Cannabis store wants to open in Kensington Market but the neighbourhood doesn't want it
A new cannabis store is being proposed for Kensington Market, and some local residents are fighting against what they see as dispensary overload in the neighbourhood.
More than 600 e-mails and signatures were collected over the weekend in support of banning The Kensary: a yet-to-open weed store currently waiting to get its cannabis retail license approved by the Alcohol and Gaming Commission of Ontario.
There's not much information about The Kensary available online except that the brand has two Toronto stores in the works, both of which are awaiting the AGCO's go-ahead.
The Kensington Market location is slated to replace the longtime grocery store Castle Fruit at 80 Kensington Ave.
"The Kensary is not the problem, The Kensary is just a needle in the haystack," said Casey Anne Summers, a Kensington resident spearheading the campaign.
Summers, who has lived in the Market for eight years and has worked in the cannabis industry for more than 15 years (including at Vapor Central and HotBox), says the issue isn't with the cannabis stores but with the number of them in one neighbourhood.
Since seeing the AGCO licensing poster outside of 80 Kensington Ave., she has been rallying locals and other supporters of the neighbourhood to file an objection against The Kensary's AGCO application, and other 'Big Canna' shops.
"We don't want our community overrun by dispensaries," said Summers. "We want to keep the fabric of our community from being bought out. Small businesses are what makes Kensington special."
Summers points to other cannabis brands that have popped up in the neighbourhood over the last year, like One Plant, the controversial store that's now open for business where Fairland Grocery used to be.
There's also an outpost of the massive Edmonton-based brand Fire & Flower, which is neither open for business nor up for authorization by the AGCO, but still occupies an empty storefront on Baldwin Street where Eden Hall used to be.
"We know there's a big change coming but we don't want it to be all cannabis retailers," says Summers.
On Tuesday, local community organization Friends of Kensington Market (FOKM) extended an invitation to Premier Doug Ford and Mayor John Tory to take a walk through of the neighbourhood so that they could better see the impact of what too many cannabis retail stores would do to the area.
"It's not just a destination for people who want to shop for cannabis," says FOKM board member Sylvia Lassam. "Kensington Market has always been an incubator for small, interesting businesses."
"We don't care if people get high...but it has economic repercussions. The people who run cannabis stores can pay a huge amount of rent. It creates an unrealistic expectation among property owners."
Like the number of bars permitted on the Ossington strip, Summers and supporters are calling for a legal cap to the number of legal weed stores allowed to open in one neighbourhood.

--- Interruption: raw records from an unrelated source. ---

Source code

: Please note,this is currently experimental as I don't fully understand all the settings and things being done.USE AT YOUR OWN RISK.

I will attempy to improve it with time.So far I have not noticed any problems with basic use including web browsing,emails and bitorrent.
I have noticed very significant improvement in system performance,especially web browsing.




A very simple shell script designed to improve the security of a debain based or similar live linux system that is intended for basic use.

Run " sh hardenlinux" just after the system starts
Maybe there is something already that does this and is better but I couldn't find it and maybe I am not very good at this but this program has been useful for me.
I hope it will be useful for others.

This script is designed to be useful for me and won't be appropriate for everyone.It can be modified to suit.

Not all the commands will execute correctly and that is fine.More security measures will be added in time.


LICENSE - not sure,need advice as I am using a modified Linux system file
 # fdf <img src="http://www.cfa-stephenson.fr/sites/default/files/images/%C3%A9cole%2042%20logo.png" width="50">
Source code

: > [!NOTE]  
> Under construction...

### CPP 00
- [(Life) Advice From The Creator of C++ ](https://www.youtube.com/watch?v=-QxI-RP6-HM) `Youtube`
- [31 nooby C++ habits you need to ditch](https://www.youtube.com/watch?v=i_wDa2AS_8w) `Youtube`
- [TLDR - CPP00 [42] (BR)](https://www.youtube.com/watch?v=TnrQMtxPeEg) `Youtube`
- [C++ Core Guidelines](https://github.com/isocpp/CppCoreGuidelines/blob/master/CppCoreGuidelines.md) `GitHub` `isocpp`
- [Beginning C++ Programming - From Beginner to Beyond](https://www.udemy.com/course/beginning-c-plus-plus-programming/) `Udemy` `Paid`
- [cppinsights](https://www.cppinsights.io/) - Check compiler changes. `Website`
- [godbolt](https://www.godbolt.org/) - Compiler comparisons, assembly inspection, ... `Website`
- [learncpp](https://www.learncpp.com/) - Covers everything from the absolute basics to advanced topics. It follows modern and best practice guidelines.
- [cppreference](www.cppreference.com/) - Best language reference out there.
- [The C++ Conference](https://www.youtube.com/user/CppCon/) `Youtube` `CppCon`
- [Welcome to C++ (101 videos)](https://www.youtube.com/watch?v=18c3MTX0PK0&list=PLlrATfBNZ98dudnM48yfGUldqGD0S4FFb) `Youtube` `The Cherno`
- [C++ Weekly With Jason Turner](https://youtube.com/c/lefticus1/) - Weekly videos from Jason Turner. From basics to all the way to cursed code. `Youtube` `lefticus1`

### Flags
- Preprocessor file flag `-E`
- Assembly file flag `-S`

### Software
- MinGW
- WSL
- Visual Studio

There are no current laws for this in Ontario: following the loosening of rules around the number of pot shops allowed to open in the province, specific areas in Toronto like the Annex and Queen West have seen a large portion of the applications.
Cabbagetown has recently seen a push against the opening of yet another legal weed store, where there are already three dispensaries located on Parliament Street.
There's no online petition for capping the number of cannabis shops in one neighbourhood yet, says Summers. Right now, she says the only thing communities can do is to file objections against individual license applications on the AGCO website to stop them one by one.